● Material for this task
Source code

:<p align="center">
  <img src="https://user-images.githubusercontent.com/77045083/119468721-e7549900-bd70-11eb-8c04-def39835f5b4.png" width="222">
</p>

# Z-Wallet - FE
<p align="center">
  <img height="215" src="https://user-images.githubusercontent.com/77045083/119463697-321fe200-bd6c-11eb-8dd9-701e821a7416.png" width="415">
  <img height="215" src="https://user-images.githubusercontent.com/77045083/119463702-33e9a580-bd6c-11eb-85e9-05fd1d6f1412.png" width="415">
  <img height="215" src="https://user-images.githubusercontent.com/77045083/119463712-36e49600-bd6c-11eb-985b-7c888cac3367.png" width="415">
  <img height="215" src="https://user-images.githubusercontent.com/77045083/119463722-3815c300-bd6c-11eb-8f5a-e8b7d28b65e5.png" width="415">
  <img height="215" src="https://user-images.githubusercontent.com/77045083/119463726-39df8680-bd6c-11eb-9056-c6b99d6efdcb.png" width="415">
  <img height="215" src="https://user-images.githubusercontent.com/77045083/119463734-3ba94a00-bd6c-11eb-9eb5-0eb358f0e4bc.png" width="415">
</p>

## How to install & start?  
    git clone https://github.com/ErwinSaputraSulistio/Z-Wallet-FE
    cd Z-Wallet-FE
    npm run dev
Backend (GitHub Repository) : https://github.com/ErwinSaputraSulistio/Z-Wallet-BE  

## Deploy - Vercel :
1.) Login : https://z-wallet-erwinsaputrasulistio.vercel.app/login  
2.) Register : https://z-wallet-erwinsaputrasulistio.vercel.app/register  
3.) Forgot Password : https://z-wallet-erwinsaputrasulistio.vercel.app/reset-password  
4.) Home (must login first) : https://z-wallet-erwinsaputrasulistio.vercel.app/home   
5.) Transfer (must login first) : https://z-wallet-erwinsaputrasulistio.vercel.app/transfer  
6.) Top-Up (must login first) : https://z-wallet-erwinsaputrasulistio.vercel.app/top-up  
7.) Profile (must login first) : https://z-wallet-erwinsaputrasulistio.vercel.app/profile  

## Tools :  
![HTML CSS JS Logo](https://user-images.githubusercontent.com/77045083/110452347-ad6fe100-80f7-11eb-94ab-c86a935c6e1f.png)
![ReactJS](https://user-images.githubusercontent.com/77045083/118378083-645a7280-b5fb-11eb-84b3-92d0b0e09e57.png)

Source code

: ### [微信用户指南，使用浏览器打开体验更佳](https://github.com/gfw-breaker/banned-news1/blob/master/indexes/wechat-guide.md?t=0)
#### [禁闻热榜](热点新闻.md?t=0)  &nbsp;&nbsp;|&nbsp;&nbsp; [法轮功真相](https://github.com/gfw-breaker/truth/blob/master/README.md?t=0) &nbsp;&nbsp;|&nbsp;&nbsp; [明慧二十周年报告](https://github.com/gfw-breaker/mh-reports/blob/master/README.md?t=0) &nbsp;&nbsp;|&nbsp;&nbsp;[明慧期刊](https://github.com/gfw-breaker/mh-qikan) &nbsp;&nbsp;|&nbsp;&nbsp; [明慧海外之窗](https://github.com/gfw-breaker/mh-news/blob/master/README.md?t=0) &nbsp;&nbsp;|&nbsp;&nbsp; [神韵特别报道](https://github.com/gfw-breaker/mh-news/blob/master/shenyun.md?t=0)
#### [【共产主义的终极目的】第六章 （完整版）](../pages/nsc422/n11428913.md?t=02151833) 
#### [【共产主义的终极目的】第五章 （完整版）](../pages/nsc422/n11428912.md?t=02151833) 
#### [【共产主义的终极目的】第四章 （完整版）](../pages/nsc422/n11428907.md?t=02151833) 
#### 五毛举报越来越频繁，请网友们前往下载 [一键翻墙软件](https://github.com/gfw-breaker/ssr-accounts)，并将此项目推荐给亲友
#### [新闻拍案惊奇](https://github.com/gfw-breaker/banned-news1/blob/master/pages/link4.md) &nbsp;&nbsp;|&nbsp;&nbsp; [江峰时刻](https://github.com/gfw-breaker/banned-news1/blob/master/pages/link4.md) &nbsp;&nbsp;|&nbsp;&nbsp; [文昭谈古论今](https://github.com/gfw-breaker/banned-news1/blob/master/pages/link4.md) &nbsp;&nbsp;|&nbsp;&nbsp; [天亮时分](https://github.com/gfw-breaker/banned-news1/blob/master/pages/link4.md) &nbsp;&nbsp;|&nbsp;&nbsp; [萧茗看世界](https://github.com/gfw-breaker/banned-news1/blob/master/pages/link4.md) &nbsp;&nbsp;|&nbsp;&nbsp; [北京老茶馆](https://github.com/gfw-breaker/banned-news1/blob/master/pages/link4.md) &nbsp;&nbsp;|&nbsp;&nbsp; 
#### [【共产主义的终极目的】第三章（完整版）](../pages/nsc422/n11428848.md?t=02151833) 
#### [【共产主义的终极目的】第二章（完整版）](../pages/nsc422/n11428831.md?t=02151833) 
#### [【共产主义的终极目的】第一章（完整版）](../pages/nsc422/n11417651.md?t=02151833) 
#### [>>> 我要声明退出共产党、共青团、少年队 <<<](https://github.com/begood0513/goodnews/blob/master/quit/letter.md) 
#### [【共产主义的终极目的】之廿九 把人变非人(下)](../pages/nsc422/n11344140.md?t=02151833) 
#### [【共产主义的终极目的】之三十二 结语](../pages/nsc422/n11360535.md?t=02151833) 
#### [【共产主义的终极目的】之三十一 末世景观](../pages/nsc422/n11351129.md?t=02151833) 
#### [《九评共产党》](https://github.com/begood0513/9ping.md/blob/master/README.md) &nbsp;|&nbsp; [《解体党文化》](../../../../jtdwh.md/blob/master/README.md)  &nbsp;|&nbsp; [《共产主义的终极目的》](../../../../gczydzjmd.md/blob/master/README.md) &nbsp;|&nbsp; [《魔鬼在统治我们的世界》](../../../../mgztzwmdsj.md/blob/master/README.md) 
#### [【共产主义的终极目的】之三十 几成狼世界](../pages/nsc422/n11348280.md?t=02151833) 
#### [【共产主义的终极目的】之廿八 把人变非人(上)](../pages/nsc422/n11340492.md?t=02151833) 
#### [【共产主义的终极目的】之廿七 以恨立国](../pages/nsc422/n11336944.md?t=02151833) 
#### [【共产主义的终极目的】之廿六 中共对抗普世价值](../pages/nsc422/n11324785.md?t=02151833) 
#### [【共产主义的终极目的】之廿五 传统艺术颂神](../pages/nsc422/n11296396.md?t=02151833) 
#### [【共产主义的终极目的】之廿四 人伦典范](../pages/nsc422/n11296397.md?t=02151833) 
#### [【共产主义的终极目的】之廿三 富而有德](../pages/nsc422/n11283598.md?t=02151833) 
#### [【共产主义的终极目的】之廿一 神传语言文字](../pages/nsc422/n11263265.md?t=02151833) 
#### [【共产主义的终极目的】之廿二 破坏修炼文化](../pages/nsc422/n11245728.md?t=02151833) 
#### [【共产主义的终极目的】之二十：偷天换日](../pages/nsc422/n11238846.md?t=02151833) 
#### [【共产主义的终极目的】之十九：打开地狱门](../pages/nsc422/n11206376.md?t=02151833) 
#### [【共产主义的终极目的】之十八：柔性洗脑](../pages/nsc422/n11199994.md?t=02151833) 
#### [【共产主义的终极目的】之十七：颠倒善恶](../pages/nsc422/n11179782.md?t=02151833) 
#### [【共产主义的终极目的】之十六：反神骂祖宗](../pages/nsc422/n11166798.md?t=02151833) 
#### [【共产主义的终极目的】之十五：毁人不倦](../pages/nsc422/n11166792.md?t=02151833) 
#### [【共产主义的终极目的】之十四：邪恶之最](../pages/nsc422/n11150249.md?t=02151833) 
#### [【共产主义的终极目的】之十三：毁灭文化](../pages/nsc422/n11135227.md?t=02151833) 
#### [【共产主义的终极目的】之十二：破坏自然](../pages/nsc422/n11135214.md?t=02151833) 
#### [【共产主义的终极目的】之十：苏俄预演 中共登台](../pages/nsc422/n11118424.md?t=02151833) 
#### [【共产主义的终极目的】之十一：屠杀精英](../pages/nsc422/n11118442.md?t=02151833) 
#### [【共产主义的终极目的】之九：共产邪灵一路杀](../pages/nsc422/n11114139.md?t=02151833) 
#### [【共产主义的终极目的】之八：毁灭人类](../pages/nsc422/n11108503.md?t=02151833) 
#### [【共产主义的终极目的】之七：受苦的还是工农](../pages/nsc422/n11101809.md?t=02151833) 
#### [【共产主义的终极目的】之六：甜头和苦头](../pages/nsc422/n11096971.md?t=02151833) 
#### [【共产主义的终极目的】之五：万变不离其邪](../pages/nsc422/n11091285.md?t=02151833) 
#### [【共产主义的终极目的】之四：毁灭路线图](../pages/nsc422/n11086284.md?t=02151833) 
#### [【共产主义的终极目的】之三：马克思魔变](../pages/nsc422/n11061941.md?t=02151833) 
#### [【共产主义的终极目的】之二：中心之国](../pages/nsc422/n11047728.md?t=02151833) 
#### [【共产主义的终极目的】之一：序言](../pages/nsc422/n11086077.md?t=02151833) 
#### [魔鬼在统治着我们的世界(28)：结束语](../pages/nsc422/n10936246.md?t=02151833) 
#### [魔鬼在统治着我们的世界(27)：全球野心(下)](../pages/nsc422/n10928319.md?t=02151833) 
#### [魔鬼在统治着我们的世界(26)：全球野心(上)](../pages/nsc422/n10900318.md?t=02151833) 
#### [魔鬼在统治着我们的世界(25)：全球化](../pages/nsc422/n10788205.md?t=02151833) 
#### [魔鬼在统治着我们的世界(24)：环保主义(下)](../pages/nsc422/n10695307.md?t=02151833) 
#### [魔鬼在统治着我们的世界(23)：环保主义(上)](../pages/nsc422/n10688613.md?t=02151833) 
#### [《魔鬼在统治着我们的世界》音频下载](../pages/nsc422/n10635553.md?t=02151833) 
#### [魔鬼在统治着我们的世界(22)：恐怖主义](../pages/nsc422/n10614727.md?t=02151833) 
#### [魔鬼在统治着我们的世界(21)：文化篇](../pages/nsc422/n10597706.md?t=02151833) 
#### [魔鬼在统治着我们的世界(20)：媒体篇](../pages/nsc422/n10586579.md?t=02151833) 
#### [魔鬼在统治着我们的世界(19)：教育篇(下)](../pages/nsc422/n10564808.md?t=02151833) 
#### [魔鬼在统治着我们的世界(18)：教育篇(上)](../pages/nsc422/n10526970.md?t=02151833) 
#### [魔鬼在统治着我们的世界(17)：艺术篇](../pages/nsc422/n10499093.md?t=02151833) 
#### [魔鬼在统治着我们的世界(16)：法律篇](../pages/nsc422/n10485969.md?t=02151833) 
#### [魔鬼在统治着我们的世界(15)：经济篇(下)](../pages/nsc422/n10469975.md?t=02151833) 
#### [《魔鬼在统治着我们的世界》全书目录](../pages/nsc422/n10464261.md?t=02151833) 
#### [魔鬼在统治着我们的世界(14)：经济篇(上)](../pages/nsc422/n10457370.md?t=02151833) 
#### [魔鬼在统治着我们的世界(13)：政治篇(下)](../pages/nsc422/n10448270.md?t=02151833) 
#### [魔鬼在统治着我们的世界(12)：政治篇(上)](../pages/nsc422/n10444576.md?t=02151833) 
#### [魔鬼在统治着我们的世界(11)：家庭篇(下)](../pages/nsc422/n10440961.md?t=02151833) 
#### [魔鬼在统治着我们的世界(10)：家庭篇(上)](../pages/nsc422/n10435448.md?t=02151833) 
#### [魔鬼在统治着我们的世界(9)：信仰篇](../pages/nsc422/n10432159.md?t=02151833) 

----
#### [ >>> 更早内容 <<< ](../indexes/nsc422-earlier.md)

● Task requirements
Copy the entries above exactly, but only from the line holding "#### [【共产主义的终极目的】之十八" through the line holding "#### [【共产主义的终极目的】之四：", both included.

● Task result
#### [【共产主义的终极目的】之十八：柔性洗脑](../pages/nsc422/n11199994.md?t=02151833) 
#### [【共产主义的终极目的】之十七：颠倒善恶](../pages/nsc422/n11179782.md?t=02151833) 
#### [【共产主义的终极目的】之十六：反神骂祖宗](../pages/nsc422/n11166798.md?t=02151833) 
#### [【共产主义的终极目的】之十五：毁人不倦](../pages/nsc422/n11166792.md?t=02151833) 
#### [【共产主义的终极目的】之十四：邪恶之最](../pages/nsc422/n11150249.md?t=02151833) 
#### [【共产主义的终极目的】之十三：毁灭文化](../pages/nsc422/n11135227.md?t=02151833) 
#### [【共产主义的终极目的】之十二：破坏自然](../pages/nsc422/n11135214.md?t=02151833) 
#### [【共产主义的终极目的】之十：苏俄预演 中共登台](../pages/nsc422/n11118424.md?t=02151833) 
#### [【共产主义的终极目的】之十一：屠杀精英](../pages/nsc422/n11118442.md?t=02151833) 
#### [【共产主义的终极目的】之九：共产邪灵一路杀](../pages/nsc422/n11114139.md?t=02151833) 
#### [【共产主义的终极目的】之八：毁灭人类](../pages/nsc422/n11108503.md?t=02151833) 
#### [【共产主义的终极目的】之七：受苦的还是工农](../pages/nsc422/n11101809.md?t=02151833) 
#### [【共产主义的终极目的】之六：甜头和苦头](../pages/nsc422/n11096971.md?t=02151833) 
#### [【共产主义的终极目的】之五：万变不离其邪](../pages/nsc422/n11091285.md?t=02151833) 
#### [【共产主义的终极目的】之四：毁灭路线图](../pages/nsc422/n11086284.md?t=02151833) 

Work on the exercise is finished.